シングリックスは、帯状疱疹の発症を予防するために開発された不活化ワクチンです。海外を含む大規模な臨床試験において、高い予防効果(90%以上)が確認されています。接種は2回必要で、通常は1回目の接種から2か月後を目安に2回目を行います。さらに、帯状疱疹後神経痛の発症リスクを大きく低減できる点も特徴のひとつであり、従来のワクチンと比較しても予防効果の高さが期待されています。
⊡シングリックスの対象者
・50歳以上の方(目安)
・帯状疱疹の発症リスクが高い18歳以上の方(免疫機能が低下している方など)
・過去に帯状疱疹にかかったことがある方(再発予防として)
・生ワクチンが接種できない方(免疫抑制状態など)
⊡ワクチンを接種できない方
・免疫機能に影響する病気がある方、または免疫抑制治療を受けている方
・妊娠中、または妊娠の可能性がある方
・過去にワクチン接種で体調不良を起こしたことがある方
・重い基礎疾患(心臓・腎臓・肝臓など)がある方
⊡副反応
・接種部位の痛み・腫れ・赤み
・発熱、倦怠感、頭痛
・筋肉痛、悪寒
ワクチン接種費用
| 項目 | 料金(税込み) |
|---|---|
| 帯状疱疹ワクチン(シングリックス) | 1回あたり 22,000円(2回接種が推奨) |
ー受診の目安ー

「これくらいなら様子を見ても大丈夫かな?」と迷うことはありませんか?以下のようなサインがみられる場合は、できるだけ早く皮膚科へご相談ください。
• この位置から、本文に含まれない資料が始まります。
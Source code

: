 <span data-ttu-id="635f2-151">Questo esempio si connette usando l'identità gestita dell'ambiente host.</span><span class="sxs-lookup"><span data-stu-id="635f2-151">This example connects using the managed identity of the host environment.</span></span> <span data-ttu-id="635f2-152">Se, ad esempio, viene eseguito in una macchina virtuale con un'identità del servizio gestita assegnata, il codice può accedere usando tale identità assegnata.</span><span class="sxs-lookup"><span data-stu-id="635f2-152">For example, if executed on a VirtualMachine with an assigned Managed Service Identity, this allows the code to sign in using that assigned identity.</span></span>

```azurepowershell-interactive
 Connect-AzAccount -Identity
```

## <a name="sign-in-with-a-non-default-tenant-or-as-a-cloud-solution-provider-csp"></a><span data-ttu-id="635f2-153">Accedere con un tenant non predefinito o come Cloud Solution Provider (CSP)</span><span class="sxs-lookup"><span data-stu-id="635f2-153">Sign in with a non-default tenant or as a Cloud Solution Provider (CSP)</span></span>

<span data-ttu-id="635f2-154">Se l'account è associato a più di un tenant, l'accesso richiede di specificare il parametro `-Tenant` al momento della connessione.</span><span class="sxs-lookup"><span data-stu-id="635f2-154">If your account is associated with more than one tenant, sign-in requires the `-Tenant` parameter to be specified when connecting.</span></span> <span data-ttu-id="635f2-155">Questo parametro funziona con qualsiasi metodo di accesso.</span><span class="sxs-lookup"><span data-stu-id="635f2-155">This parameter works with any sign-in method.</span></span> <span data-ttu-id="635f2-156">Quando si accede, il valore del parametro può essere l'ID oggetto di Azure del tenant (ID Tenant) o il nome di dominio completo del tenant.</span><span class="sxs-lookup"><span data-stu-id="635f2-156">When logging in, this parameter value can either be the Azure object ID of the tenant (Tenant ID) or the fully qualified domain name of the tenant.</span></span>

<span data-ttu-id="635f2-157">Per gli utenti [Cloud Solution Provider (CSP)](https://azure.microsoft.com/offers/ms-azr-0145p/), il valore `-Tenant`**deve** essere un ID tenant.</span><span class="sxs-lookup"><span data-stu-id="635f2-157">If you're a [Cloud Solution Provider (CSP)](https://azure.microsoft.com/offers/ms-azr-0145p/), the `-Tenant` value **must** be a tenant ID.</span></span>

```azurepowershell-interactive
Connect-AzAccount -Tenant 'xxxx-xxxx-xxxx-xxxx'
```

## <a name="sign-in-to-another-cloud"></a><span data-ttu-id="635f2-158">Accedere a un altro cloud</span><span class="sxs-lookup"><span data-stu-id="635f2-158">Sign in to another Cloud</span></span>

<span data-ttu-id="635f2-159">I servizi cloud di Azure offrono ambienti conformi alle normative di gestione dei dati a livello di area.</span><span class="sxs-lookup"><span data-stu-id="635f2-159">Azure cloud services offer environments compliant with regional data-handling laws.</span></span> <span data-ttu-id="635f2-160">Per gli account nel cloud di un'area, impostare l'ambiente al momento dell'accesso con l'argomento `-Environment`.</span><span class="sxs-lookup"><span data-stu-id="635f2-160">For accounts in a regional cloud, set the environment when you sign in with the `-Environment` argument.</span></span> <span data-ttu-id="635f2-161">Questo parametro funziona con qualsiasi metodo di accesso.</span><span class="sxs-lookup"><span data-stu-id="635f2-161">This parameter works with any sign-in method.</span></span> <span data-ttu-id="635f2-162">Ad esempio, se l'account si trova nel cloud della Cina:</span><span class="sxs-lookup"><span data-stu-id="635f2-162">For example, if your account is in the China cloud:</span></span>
✓皮膚に違和感やピリピリ・チクチクとした痛みがある(発疹がない段階でも)
✓体の片側に赤い発疹や水ぶくれが帯状に出ている
✓痛みが強く日常生活に支障がある
✓顔や目、耳の周囲に症状がある
✓症状が広がっている、または悪化している
✓皮疹が治まった後も痛みが続いている
✓糖尿病などの基礎疾患があり、免疫力が低下している
帯状疱疹は早期治療が非常に重要な疾患です。「発疹が出てから病院に行こう」と思っていると、治療の開始が遅れてしまいます。痛みやしみる感覚だけの段階でも、帯状疱疹が疑われる場合はすぐにご受診ください。